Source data
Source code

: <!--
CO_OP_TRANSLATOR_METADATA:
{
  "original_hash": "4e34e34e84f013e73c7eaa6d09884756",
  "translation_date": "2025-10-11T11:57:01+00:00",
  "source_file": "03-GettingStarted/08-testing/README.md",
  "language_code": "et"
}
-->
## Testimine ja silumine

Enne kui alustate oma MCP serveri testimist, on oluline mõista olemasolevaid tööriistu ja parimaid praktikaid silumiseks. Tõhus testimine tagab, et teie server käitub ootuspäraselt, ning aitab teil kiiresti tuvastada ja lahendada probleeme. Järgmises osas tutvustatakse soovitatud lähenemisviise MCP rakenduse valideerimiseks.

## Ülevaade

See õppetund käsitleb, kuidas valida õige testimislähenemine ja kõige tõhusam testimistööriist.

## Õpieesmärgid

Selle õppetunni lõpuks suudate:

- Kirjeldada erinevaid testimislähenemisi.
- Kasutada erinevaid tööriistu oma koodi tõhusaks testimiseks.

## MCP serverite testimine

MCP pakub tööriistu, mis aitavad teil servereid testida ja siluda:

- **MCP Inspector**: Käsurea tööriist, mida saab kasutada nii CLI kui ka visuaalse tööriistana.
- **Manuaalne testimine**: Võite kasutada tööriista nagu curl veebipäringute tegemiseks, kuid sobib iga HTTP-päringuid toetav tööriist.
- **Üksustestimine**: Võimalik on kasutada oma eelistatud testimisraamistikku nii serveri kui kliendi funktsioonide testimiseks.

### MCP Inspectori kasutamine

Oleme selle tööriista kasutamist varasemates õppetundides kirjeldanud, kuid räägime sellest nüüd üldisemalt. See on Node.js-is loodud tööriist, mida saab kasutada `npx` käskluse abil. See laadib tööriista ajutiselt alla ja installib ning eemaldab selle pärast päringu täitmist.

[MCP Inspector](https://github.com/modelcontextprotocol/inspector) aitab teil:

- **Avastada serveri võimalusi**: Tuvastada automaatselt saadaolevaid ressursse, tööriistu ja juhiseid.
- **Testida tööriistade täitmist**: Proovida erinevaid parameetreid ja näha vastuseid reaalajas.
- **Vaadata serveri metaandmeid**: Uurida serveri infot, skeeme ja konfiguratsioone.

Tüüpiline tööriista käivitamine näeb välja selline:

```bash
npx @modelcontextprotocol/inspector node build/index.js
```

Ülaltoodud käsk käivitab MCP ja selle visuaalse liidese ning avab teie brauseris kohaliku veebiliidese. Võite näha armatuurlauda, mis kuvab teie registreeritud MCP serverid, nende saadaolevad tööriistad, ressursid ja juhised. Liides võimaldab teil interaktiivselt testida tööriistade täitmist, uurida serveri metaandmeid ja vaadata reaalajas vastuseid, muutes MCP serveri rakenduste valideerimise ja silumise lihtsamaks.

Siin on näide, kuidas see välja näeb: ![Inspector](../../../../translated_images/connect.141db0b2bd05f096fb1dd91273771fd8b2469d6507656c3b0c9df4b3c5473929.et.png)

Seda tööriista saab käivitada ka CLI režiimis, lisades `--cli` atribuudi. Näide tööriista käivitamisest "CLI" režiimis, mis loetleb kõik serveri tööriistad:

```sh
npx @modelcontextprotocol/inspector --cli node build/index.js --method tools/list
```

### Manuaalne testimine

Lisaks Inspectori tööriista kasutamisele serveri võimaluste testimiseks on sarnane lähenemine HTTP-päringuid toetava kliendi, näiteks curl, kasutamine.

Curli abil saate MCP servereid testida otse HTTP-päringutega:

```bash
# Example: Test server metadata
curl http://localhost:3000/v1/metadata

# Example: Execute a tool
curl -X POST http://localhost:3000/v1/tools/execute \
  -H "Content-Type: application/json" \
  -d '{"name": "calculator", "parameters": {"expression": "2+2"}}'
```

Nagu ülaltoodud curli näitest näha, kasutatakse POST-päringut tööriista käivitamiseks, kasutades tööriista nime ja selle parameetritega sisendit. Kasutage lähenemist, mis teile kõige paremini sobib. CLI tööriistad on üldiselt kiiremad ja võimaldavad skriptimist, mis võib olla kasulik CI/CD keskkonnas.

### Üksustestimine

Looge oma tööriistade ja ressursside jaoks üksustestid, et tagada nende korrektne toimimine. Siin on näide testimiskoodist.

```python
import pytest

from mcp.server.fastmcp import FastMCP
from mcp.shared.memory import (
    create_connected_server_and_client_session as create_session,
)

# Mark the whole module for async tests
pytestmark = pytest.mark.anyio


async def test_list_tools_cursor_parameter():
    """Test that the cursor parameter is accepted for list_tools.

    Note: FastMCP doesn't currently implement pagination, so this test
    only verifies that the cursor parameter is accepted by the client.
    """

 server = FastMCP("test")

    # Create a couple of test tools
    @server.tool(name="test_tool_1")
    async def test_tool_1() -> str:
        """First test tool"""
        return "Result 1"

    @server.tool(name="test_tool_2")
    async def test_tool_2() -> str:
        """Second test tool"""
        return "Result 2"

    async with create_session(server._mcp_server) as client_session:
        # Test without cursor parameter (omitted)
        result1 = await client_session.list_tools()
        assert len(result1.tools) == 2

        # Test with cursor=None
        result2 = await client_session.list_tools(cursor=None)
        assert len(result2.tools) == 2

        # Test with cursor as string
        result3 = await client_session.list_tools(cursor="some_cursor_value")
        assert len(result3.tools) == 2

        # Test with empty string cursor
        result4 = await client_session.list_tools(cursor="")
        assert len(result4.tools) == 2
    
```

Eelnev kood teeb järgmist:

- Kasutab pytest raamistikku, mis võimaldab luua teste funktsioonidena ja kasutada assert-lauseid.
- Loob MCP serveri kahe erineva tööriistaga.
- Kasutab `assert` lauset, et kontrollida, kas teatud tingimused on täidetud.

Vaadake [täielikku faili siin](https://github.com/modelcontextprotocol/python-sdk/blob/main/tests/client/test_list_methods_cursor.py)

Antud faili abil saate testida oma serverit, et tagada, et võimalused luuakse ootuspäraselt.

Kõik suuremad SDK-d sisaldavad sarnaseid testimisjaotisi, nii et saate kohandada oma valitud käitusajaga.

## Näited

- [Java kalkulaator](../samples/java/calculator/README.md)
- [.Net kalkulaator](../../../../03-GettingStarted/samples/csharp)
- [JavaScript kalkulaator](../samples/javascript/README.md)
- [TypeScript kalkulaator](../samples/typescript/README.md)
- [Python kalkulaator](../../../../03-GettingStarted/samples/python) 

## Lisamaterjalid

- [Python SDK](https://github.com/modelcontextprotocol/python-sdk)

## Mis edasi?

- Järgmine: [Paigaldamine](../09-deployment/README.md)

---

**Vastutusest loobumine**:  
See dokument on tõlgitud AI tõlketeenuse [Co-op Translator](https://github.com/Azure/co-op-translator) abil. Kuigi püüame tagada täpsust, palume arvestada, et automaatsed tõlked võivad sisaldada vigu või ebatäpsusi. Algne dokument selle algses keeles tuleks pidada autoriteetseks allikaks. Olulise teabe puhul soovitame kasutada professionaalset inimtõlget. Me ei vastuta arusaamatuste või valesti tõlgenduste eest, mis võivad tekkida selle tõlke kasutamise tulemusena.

**WORK INSTRUCTION**
The expected output is the exact run of lines from the start of the entries through the line with "## MCP serverite testimine", inclusive.

**RESPONSE TO THIS EXERCISE**
Source code

: <!--
CO_OP_TRANSLATOR_METADATA:
{
  "original_hash": "4e34e34e84f013e73c7eaa6d09884756",
  "translation_date": "2025-10-11T11:57:01+00:00",
  "source_file": "03-GettingStarted/08-testing/README.md",
  "language_code": "et"
}
-->
## Testimine ja silumine

Enne kui alustate oma MCP serveri testimist, on oluline mõista olemasolevaid tööriistu ja parimaid praktikaid silumiseks. Tõhus testimine tagab, et teie server käitub ootuspäraselt, ning aitab teil kiiresti tuvastada ja lahendada probleeme. Järgmises osas tutvustatakse soovitatud lähenemisviise MCP rakenduse valideerimiseks.

## Ülevaade

See õppetund käsitleb, kuidas valida õige testimislähenemine ja kõige tõhusam testimistööriist.

## Õpieesmärgid

Selle õppetunni lõpuks suudate:

- Kirjeldada erinevaid testimislähenemisi.
- Kasutada erinevaid tööriistu oma koodi tõhusaks testimiseks.

## MCP serverite testimine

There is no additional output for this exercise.